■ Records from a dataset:
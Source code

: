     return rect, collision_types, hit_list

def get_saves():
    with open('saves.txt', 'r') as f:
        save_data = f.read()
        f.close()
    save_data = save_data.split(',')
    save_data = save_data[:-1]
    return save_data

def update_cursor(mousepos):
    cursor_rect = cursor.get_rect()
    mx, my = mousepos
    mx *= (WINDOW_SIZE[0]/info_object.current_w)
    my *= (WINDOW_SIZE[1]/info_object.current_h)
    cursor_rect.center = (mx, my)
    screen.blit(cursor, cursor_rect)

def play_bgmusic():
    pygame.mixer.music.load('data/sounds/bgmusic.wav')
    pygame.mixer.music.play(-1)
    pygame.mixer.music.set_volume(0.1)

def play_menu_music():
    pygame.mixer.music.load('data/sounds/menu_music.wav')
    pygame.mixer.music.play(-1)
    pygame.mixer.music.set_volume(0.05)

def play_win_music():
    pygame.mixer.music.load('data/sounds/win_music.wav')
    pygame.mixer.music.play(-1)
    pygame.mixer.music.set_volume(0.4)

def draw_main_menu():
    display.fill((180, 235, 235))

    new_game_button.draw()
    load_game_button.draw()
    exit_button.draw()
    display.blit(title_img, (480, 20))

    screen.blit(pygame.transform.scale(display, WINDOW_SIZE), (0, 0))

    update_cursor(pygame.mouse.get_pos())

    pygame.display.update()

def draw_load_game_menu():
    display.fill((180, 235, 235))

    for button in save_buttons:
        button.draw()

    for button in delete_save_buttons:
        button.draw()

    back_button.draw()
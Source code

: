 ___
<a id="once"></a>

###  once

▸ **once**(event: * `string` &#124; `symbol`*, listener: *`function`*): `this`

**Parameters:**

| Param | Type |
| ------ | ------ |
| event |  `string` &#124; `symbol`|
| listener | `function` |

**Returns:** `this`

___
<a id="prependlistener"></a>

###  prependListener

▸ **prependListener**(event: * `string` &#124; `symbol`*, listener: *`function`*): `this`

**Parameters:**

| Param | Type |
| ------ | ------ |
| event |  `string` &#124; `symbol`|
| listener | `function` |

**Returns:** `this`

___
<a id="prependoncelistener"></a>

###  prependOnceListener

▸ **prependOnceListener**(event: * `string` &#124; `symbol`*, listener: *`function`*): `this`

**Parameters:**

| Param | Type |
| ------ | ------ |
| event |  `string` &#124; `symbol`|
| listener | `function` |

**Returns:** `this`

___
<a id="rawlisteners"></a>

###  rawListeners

■ Directions:
Tally the lines of the records that contain the word "sounds" and state the total alone.

■ Answer to this task:
3